### WHAT YOU WILL DO
Each record, minus any picture, should be returned exactly as written.

### RECORDS SUPPLIED
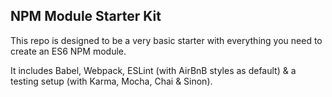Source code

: ## NPM Module Starter Kit

This repo is designed to be a very basic starter with everything you need to create an ES6 NPM module.

It includes Babel, Webpack, ESLint (with AirBnB styles as default) & a testing setup (with Karma, Mocha, Chai & Sinon).
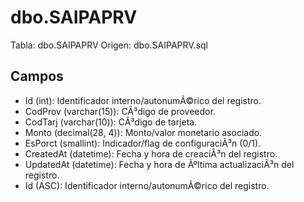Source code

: ﻿# dbo.SAIPAPRV

Tabla: dbo.SAIPAPRV
Origen: dbo.SAIPAPRV.sql

## Campos

- Id (int): Identificador interno/autonumÃ©rico del registro.
- CodProv (varchar(15)): CÃ³digo de proveedor.
- CodTarj (varchar(10)): CÃ³digo de tarjeta.
- Monto (decimal(28, 4)): Monto/valor monetario asociado.
- EsPorct (smallint): Indicador/flag de configuraciÃ³n (0/1).
- CreatedAt (datetime): Fecha y hora de creaciÃ³n del registro.
- UpdatedAt (datetime): Fecha y hora de Ãºltima actualizaciÃ³n del registro.
- Id (ASC): Identificador interno/autonumÃ©rico del registro.

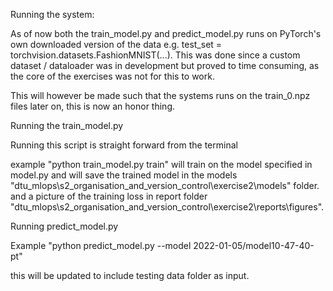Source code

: Running the system: 

As of now both the train_model.py and predict_model.py runs on PyTorch's own downloaded version of the data
e.g.  test_set = torchvision.datasets.FashionMNIST(...). This was done since a custom dataset / dataloader was 
in development but proved to time consuming, as the core of the exercises was not for this to work. 

This will however be made such that the systems runs on the train_0.npz files later on, this is now an honor thing.

Running the train_model.py

Running this script is straight forward from the terminal

example "python train_model.py train" will train on the model specified in model.py
and will save the trained model in the models "dtu_mlops\s2_organisation_and_version_control\exercise2\models" folder.
and a picture of the training loss in report folder "dtu_mlops\s2_organisation_and_version_control\exercise2\reports\figures".



Running predict_model.py

Example "python predict_model.py --model 2022-01-05/model10-47-40-pt"

this will be updated to include testing data folder as input. 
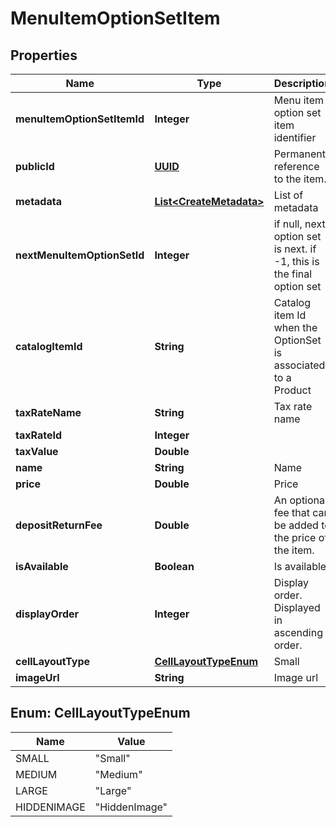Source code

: 
# MenuItemOptionSetItem

## Properties
Name | Type | Description | Notes
------------ | ------------- | ------------- | -------------
**menuItemOptionSetItemId** | **Integer** | Menu item option set item identifier |  [optional]
**publicId** | [**UUID**](UUID.md) | Permanent reference to the item. |  [optional]
**metadata** | [**List&lt;CreateMetadata&gt;**](CreateMetadata.md) | List of metadata |  [optional]
**nextMenuItemOptionSetId** | **Integer** | if null, next option set is next. if -1, this is the final option set |  [optional]
**catalogItemId** | **String** | Catalog item Id when the OptionSet is associated to a Product |  [optional]
**taxRateName** | **String** | Tax rate name |  [optional]
**taxRateId** | **Integer** |  |  [optional]
**taxValue** | **Double** |  |  [optional]
**name** | **String** | Name |  [optional]
**price** | **Double** | Price |  [optional]
**depositReturnFee** | **Double** | An optional fee that can be added to the price of the item. |  [optional]
**isAvailable** | **Boolean** | Is available |  [optional]
**displayOrder** | **Integer** | Display order. Displayed in ascending order. |  [optional]
**cellLayoutType** | [**CellLayoutTypeEnum**](#CellLayoutTypeEnum) | Small | Medium | Large  Affects the layout of the menu. |  [optional]
**imageUrl** | **String** | Image url |  [optional]


<a name="CellLayoutTypeEnum"></a>
## Enum: CellLayoutTypeEnum
Name | Value
---- | -----
SMALL | &quot;Small&quot;
MEDIUM | &quot;Medium&quot;
LARGE | &quot;Large&quot;
HIDDENIMAGE | &quot;HiddenImage&quot;



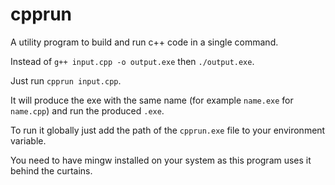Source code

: # cpprun

A utility program to build and run c++ code in a single command.

Instead of `g++ input.cpp -o output.exe` then `./output.exe`.

Just run `cpprun input.cpp`.

It will produce the exe with the same name (for example `name.exe` for `name.cpp`) and run the produced `.exe`.

To run it globally just add the path of the `cpprun.exe` file to your environment variable.

You need to have mingw installed on your system as this program uses it behind the curtains.
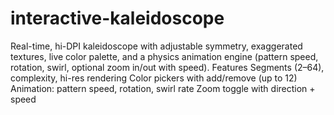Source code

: # interactive-kaleidoscope
Real-time, hi-DPI kaleidoscope with adjustable symmetry, exaggerated textures, live color palette, and a physics animation engine (pattern speed, rotation, swirl, optional zoom in/out with speed).
Features
Segments (2–64), complexity, hi-res rendering
Color pickers with add/remove (up to 12)
Animation: pattern speed, rotation, swirl rate
Zoom toggle with direction + speed
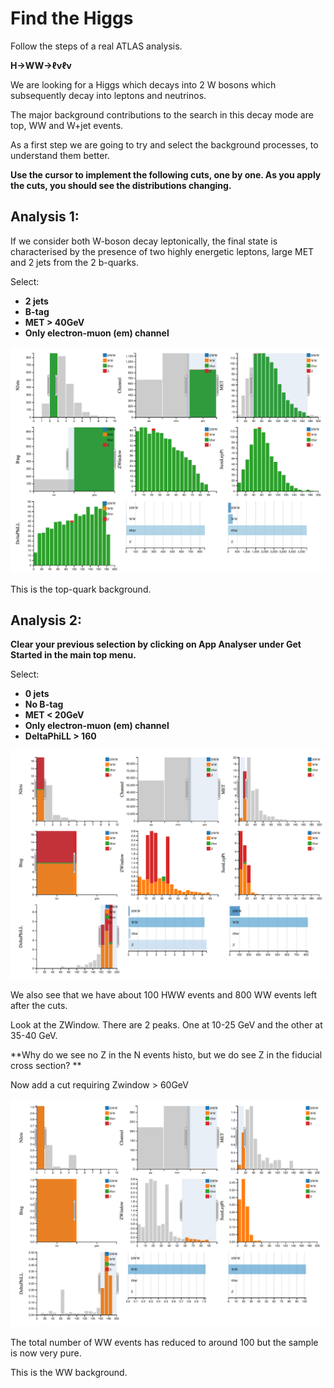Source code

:
# Find the Higgs

Follow the steps of a real ATLAS analysis. 

**H->WW->ℓνℓν**

We are looking for a Higgs which decays into 2 W bosons which subsequently decay into leptons and neutrinos. 

The major background contributions to the search in this decay mode are top, WW and W+jet events.

As a first step we are going to try and select the background processes, to understand them better.

**Use the cursor to implement the following cuts, one by one.
As you apply the cuts, you should see the distributions changing.**  

## Analysis 1:

If we consider both W-boson decay leptonically, the final state is characterised by the presence of two highly energetic leptons, large MET and 2 jets from the 2 b-quarks.

Select: 
* **2 jets**
* **B-tag**
* **MET > 40GeV**
* **Only electron-muon (em) channel**


![](pictures/ttbarSelection.png)

This is the top-quark background.
## Analysis 2:
**Clear your previous selection by clicking on App Analyser under Get Started in the main top menu.**

Select: 
* **0 jets**
* **No B-tag**
* **MET < 20GeV**
* **Only electron-muon (em) channel**
* **DeltaPhiLL > 160**


![](pictures/WWselection2.png)

We also see that we have about 100 HWW events and 800 WW events left after the cuts.

Look at the ZWindow.
There are 2 peaks.  One at 10-25 GeV and the other at 35-40 GeV.

**Why do we see no Z in the N events histo, but we do see Z in the fiducial cross section? **

Now add a cut requiring Zwindow > 60GeV


![](pictures/WWpureSelection2.png)

The total number of WW events has reduced to around 100 but the sample is now very pure.

This is the WW background.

### RESULT OF THIS EXERCISE
Source code

: ## NPM Module Starter Kit

This repo is designed to be a very basic starter with everything you need to create an ES6 NPM module.

It includes Babel, Webpack, ESLint (with AirBnB styles as default) & a testing setup (with Karma, Mocha, Chai & Sinon).
Source code

: ﻿# dbo.SAIPAPRV

Tabla: dbo.SAIPAPRV
Origen: dbo.SAIPAPRV.sql

## Campos

- Id (int): Identificador interno/autonumÃ©rico del registro.
- CodProv (varchar(15)): CÃ³digo de proveedor.
- CodTarj (varchar(10)): CÃ³digo de tarjeta.
- Monto (decimal(28, 4)): Monto/valor monetario asociado.
- EsPorct (smallint): Indicador/flag de configuraciÃ³n (0/1).
- CreatedAt (datetime): Fecha y hora de creaciÃ³n del registro.
- UpdatedAt (datetime): Fecha y hora de Ãºltima actualizaciÃ³n del registro.
- Id (ASC): Identificador interno/autonumÃ©rico del registro.

Source code

: Running the system: 

As of now both the train_model.py and predict_model.py runs on PyTorch's own downloaded version of the data
e.g.  test_set = torchvision.datasets.FashionMNIST(...). This was done since a custom dataset / dataloader was 
in development but proved to time consuming, as the core of the exercises was not for this to work. 

This will however be made such that the systems runs on the train_0.npz files later on, this is now an honor thing.

Running the train_model.py

Running this script is straight forward from the terminal

example "python train_model.py train" will train on the model specified in model.py
and will save the trained model in the models "dtu_mlops\s2_organisation_and_version_control\exercise2\models" folder.
and a picture of the training loss in report folder "dtu_mlops\s2_organisation_and_version_control\exercise2\reports\figures".



Running predict_model.py

Example "python predict_model.py --model 2022-01-05/model10-47-40-pt"

this will be updated to include testing data folder as input. 
Source code

: 
# MenuItemOptionSetItem

## Properties
Name | Type | Description | Notes
------------ | ------------- | ------------- | -------------
**menuItemOptionSetItemId** | **Integer** | Menu item option set item identifier |  [optional]
**publicId** | [**UUID**](UUID.md) | Permanent reference to the item. |  [optional]
**metadata** | [**List&lt;CreateMetadata&gt;**](CreateMetadata.md) | List of metadata |  [optional]
**nextMenuItemOptionSetId** | **Integer** | if null, next option set is next. if -1, this is the final option set |  [optional]
**catalogItemId** | **String** | Catalog item Id when the OptionSet is associated to a Product |  [optional]
**taxRateName** | **String** | Tax rate name |  [optional]
**taxRateId** | **Integer** |  |  [optional]
**taxValue** | **Double** |  |  [optional]
**name** | **String** | Name |  [optional]
**price** | **Double** | Price |  [optional]
**depositReturnFee** | **Double** | An optional fee that can be added to the price of the item. |  [optional]
**isAvailable** | **Boolean** | Is available |  [optional]
**displayOrder** | **Integer** | Display order. Displayed in ascending order. |  [optional]
**cellLayoutType** | [**CellLayoutTypeEnum**](#CellLayoutTypeEnum) | Small | Medium | Large  Affects the layout of the menu. |  [optional]
**imageUrl** | **String** | Image url |  [optional]


<a name="CellLayoutTypeEnum"></a>
## Enum: CellLayoutTypeEnum
Name | Value
---- | -----
SMALL | &quot;Small&quot;
MEDIUM | &quot;Medium&quot;
LARGE | &quot;Large&quot;
HIDDENIMAGE | &quot;HiddenImage&quot;



Source code

: # cpprun

A utility program to build and run c++ code in a single command.

Instead of `g++ input.cpp -o output.exe` then `./output.exe`.

Just run `cpprun input.cpp`.

It will produce the exe with the same name (for example `name.exe` for `name.cpp`) and run the produced `.exe`.

To run it globally just add the path of the `cpprun.exe` file to your environment variable.

You need to have mingw installed on your system as this program uses it behind the curtains.
Source code

: # interactive-kaleidoscope
Real-time, hi-DPI kaleidoscope with adjustable symmetry, exaggerated textures, live color palette, and a physics animation engine (pattern speed, rotation, swirl, optional zoom in/out with speed).
Features
Segments (2–64), complexity, hi-res rendering
Color pickers with add/remove (up to 12)
Animation: pattern speed, rotation, swirl rate
Zoom toggle with direction + speed
Source code

:
# Find the Higgs

Follow the steps of a real ATLAS analysis. 

**H->WW->ℓνℓν**

We are looking for a Higgs which decays into 2 W bosons which subsequently decay into leptons and neutrinos. 

The major background contributions to the search in this decay mode are top, WW and W+jet events.

As a first step we are going to try and select the background processes, to understand them better.

**Use the cursor to implement the following cuts, one by one.
As you apply the cuts, you should see the distributions changing.**  

## Analysis 1:

If we consider both W-boson decay leptonically, the final state is characterised by the presence of two highly energetic leptons, large MET and 2 jets from the 2 b-quarks.

Select: 
* **2 jets**
* **B-tag**
* **MET > 40GeV**
* **Only electron-muon (em) channel**


![](pictures/ttbarSelection.png)

This is the top-quark background.
## Analysis 2:
**Clear your previous selection by clicking on App Analyser under Get Started in the main top menu.**

Select: 
* **0 jets**
* **No B-tag**
* **MET < 20GeV**
* **Only electron-muon (em) channel**
* **DeltaPhiLL > 160**


![](pictures/WWselection2.png)

We also see that we have about 100 HWW events and 800 WW events left after the cuts.

Look at the ZWindow.
There are 2 peaks.  One at 10-25 GeV and the other at 35-40 GeV.

**Why do we see no Z in the N events histo, but we do see Z in the fiducial cross section? **

Now add a cut requiring Zwindow > 60GeV


![](pictures/WWpureSelection2.png)

The total number of WW events has reduced to around 100 but the sample is now very pure.

This is the WW background.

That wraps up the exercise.